● Records drawn from a dataset
------------------------------------------------------------
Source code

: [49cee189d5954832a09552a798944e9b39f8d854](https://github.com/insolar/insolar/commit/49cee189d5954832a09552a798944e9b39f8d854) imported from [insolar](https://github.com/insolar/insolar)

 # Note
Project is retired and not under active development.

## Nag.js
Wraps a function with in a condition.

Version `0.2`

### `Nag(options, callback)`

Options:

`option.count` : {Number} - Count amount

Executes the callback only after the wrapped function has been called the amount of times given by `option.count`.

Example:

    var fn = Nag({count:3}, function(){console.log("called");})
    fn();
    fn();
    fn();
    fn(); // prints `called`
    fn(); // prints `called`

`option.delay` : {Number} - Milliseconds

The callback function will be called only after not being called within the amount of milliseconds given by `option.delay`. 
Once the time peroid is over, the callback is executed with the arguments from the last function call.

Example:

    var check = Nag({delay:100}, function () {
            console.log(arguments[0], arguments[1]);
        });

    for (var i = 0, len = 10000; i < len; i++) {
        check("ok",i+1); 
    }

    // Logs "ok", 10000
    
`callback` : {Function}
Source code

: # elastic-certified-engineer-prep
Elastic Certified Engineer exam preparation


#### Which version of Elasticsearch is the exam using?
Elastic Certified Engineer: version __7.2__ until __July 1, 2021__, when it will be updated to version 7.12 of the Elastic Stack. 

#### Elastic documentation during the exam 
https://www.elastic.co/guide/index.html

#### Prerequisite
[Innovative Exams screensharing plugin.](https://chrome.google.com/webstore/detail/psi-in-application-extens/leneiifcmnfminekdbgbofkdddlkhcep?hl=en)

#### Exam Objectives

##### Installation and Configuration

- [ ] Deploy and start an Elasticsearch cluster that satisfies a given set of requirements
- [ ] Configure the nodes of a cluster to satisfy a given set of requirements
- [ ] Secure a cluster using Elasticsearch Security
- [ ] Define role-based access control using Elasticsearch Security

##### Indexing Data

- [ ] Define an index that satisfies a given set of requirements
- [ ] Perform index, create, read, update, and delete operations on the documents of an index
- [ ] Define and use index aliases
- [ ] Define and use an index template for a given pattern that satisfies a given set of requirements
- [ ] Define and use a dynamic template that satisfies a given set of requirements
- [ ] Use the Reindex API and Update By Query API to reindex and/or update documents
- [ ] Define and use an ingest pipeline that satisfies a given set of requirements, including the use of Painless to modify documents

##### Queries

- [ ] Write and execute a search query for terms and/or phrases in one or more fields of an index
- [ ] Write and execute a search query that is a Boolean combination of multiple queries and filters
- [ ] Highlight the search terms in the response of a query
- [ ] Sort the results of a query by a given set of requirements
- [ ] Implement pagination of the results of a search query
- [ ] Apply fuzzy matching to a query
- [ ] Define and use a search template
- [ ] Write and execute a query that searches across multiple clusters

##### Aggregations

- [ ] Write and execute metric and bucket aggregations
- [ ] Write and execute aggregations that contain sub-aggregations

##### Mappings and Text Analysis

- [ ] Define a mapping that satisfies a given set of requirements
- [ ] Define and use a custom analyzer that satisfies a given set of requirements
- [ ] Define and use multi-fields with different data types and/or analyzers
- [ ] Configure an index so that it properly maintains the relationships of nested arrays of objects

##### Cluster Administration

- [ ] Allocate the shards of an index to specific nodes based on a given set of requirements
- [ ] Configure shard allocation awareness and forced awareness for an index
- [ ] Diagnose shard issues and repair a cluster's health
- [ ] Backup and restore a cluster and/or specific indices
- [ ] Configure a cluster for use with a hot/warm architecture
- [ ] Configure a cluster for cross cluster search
------------------------------------------------------------
● Required work
Using the entries, return every line where the word "Number" can be found.

● Solved exercise
`option.count` : {Number} - Count amount
`option.delay` : {Number} - Milliseconds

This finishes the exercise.